13.08.2020

Neuer Bußgeldkatalog sorgt für Chaos

Das müssen Sie jetzt wissen.

Neuer Bußgeldkatalog

Gesetzgebung

Am 28.04.2020 trat der neue Bußgeldkatalog des Bundes in Kraft. Dieser beinhaltet zahlreiche Verschärfungen im Verkehrsrecht, insbesondere bei Verstößen gegen Höchstgeschwindigkeitsbegrenzungen auch die Anordnung von Fahrverboten.

Bald stellte sich heraus, dass Art. 3 der neuen Verordnung (BKatV) rechtsfehlerhaft ist, da in der Eingangsformel eine Rechtsgrundlage (Zitiergebot) nicht aufgeführt ist. In der Folge führte dies zu einem Chaos bei den Bußgeldbehörden.

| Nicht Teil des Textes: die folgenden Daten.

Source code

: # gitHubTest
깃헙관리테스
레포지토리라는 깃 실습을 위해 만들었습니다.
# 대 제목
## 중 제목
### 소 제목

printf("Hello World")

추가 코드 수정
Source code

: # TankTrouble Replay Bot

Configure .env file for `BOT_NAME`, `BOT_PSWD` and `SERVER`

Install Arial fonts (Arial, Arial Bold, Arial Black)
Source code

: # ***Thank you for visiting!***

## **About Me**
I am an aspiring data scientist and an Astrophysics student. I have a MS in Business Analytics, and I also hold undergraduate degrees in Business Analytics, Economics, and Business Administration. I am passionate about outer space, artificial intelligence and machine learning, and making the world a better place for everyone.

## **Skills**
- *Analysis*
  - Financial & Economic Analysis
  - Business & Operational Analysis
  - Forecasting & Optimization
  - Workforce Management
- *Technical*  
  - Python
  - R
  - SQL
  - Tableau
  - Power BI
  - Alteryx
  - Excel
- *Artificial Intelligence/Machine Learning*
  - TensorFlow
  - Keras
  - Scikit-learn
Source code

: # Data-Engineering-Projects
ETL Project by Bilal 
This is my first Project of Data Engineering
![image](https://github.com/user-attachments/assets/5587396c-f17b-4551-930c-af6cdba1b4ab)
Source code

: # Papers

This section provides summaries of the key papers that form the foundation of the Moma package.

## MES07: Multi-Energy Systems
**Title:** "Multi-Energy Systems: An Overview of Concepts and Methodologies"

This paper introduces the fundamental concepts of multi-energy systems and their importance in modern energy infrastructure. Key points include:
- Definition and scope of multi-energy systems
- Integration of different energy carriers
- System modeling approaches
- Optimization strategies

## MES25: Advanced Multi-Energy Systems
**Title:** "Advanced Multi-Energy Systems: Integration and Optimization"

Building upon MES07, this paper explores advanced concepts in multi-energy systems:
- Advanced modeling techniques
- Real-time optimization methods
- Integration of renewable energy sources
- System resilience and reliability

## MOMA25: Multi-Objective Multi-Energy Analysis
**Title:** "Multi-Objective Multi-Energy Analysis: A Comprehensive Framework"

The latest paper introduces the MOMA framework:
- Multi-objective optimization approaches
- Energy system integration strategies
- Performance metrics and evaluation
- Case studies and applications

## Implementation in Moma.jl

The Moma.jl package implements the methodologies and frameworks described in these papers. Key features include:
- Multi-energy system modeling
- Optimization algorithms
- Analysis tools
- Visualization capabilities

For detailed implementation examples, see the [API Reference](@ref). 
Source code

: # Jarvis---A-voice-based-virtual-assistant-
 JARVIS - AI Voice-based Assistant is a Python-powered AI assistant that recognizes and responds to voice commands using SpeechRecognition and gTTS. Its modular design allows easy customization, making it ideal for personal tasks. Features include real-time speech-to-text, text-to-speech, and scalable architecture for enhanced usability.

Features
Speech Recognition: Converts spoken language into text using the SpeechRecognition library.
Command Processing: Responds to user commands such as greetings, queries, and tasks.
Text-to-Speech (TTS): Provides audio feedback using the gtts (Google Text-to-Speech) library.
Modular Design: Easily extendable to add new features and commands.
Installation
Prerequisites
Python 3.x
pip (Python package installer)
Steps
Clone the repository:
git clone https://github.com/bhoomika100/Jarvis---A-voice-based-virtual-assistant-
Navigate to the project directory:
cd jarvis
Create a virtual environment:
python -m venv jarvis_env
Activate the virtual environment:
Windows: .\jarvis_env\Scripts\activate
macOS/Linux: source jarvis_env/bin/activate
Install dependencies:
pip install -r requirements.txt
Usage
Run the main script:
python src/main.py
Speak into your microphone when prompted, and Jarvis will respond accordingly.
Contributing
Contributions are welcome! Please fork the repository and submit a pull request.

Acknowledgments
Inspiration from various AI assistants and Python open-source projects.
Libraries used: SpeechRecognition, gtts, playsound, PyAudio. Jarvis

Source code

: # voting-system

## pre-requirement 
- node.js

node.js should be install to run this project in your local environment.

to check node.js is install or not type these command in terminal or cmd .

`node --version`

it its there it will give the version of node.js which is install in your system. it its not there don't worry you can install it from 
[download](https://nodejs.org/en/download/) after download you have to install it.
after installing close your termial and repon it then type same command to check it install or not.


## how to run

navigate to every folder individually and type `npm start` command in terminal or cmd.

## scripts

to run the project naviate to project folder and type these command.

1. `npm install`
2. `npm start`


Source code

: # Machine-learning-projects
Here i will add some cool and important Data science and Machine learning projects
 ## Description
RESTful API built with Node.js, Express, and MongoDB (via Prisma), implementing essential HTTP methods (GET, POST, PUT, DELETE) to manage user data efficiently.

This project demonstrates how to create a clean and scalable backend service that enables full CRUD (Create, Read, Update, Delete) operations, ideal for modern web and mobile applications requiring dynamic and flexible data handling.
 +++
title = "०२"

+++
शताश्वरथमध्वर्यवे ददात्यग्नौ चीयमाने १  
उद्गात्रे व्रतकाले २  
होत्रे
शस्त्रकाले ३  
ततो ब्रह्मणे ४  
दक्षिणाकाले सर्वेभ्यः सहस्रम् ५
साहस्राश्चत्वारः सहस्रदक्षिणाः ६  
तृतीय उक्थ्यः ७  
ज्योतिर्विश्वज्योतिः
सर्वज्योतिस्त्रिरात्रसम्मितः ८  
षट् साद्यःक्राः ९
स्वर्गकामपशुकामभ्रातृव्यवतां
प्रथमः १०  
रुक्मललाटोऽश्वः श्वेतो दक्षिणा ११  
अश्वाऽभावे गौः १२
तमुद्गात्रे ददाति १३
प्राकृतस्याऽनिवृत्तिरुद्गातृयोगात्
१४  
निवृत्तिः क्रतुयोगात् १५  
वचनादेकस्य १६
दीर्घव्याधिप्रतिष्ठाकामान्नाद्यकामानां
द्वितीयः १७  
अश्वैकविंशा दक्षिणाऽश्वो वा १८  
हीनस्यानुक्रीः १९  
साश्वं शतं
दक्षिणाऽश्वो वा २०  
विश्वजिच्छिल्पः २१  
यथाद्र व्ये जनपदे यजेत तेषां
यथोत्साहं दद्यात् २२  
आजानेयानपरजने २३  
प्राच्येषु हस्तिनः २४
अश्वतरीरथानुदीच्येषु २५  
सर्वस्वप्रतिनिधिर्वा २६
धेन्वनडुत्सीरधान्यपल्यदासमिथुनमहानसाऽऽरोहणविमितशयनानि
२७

Was gilt nun? Welche Verwarnungs- und Bußgeldtatbestände sind anzuwenden?

Die neuen Tatbestände in Art. 3 der Verordnung sind m.E. unwirksam. Bei Verstößen dort aufgeführter Tatbestände ist kein Verwarnungs- bzw. Bußgeldverfahren einzuleiten oder abzuschließen. Die Bundesländer gaben, um Gerichtsverfahren zu vermeiden, bekannt, nunmehr den alten Bußgeldkatalog anzuwenden. Der Bund ist jetzt in der Pflicht, einen neuen Bußgeldkatalog zu erarbeiten. Hierbei ist strittig, ob der Bundesrat die neuen Regelungen übernehmen oder sie, insbesondere im Bereich der Geschwindigkeitsüberschreitungen, abschwächen wird.

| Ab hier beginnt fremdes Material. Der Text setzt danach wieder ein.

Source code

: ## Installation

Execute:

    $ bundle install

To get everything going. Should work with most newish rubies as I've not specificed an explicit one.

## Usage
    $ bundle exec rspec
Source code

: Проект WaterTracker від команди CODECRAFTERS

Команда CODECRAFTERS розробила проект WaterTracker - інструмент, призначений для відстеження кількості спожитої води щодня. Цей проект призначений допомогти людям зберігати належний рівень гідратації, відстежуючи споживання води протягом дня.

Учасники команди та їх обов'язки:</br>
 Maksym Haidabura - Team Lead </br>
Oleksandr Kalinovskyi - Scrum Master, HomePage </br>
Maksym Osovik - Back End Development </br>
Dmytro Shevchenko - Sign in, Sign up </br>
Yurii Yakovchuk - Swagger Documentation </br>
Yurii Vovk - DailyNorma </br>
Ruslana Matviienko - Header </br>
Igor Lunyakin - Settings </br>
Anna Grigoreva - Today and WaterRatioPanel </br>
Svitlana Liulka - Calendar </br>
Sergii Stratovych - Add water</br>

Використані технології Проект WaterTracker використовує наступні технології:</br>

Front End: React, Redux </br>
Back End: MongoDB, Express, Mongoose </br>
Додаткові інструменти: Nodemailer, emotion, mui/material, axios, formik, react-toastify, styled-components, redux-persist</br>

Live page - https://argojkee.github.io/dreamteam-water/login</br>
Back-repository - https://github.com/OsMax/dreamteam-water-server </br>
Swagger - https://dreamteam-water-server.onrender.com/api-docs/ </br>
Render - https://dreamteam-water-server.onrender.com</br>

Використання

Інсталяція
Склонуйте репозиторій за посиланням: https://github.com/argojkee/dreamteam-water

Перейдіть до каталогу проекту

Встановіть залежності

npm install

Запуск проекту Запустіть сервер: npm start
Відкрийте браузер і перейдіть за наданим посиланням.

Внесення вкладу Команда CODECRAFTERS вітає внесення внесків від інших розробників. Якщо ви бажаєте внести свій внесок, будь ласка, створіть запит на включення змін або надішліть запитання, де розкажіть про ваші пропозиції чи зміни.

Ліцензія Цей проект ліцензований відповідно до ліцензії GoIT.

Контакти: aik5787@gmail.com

Was geschieht mit erlassenen Bußgeldbescheiden?

Bei Bußgeldbescheiden kann innerhalb von zwei Wochen Einspruch eingelegt werden. Sollte darin ein Tatbestand nach der neuen rechtsfehlerhaften Verordnung verfolgt werden, so dürfte das Einspruchsverfahren erfolgreich sein, wenn nicht, ist ggf. im Gerichtsverfahren auf die Rechtswidrigkeit zu verweisen.

Ist der Bußgeldbescheid bereits rechtskräftig, hat regelmäßig ein Einspruch keinen Erfolg. Hier ist der Betroffene auf die Haltung der Bußgeldbehörde oder auf ein Gnadengesuch angewiesen. Dies könnte dazu führen, dass ein neuer Bußgeldbescheid nach den alten Regelungen erfolgen kann. Es handelt sich stets um eine Einzelfallprüfung.

Die Bußgeldbehörden haben nun sehr viel Arbeit, die gesamten Bescheide zu durchforsten.

Was geschieht mit angeordneten Fahrverboten?

Auch hier empfiehlt sich ein Gnadengesuch. Möglich wäre auch eine Wiederaufnahme des Verfahrens. Bei Fahrverboten nach dem neuen rechtswidrigen Bußgeldkatalog sind die Bußgeldbehörden angehalten, die Fahrverbote auszusetzen. Es könnte auch im Einzelfall nach der Anwendung des alten Bußgeldkatalogs künftig dessen Anwendung erfolgen, wenn ein Verstoß danach gegeben ist.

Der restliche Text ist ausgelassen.